# Work to be completed:
Take the data below and copy exactly the lines starting at the one with "### Writing Events to PostgreSQL" and finishing at the one with "### Building", both included.

[[ Data supplied, beginning ]]

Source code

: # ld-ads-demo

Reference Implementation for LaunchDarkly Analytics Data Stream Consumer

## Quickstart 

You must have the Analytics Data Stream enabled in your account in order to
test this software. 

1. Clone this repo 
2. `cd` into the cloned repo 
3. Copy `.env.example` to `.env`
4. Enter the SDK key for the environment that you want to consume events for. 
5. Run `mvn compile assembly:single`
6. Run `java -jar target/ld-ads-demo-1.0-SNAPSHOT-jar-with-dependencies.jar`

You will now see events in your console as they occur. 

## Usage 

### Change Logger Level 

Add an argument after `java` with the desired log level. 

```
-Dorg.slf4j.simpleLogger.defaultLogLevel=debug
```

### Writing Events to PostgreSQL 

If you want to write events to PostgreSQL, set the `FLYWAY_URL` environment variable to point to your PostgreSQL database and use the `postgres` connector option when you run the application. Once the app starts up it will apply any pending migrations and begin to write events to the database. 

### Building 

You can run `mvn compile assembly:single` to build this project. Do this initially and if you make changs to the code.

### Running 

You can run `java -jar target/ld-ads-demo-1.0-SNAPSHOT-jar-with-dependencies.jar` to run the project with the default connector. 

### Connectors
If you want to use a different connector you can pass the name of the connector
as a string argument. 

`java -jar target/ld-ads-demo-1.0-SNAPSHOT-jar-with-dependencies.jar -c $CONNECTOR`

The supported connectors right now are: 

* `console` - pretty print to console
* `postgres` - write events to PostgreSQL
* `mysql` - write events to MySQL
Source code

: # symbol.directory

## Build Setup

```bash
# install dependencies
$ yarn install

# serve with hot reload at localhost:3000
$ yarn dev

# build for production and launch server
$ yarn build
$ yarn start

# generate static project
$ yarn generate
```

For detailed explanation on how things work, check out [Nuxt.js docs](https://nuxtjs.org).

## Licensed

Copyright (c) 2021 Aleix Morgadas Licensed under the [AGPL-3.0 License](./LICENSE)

[[ Data supplied, end ]]

# Output for this task:
### Writing Events to PostgreSQL 

If you want to write events to PostgreSQL, set the `FLYWAY_URL` environment variable to point to your PostgreSQL database and use the `postgres` connector option when you run the application. Once the app starts up it will apply any pending migrations and begin to write events to the database. 

### Building 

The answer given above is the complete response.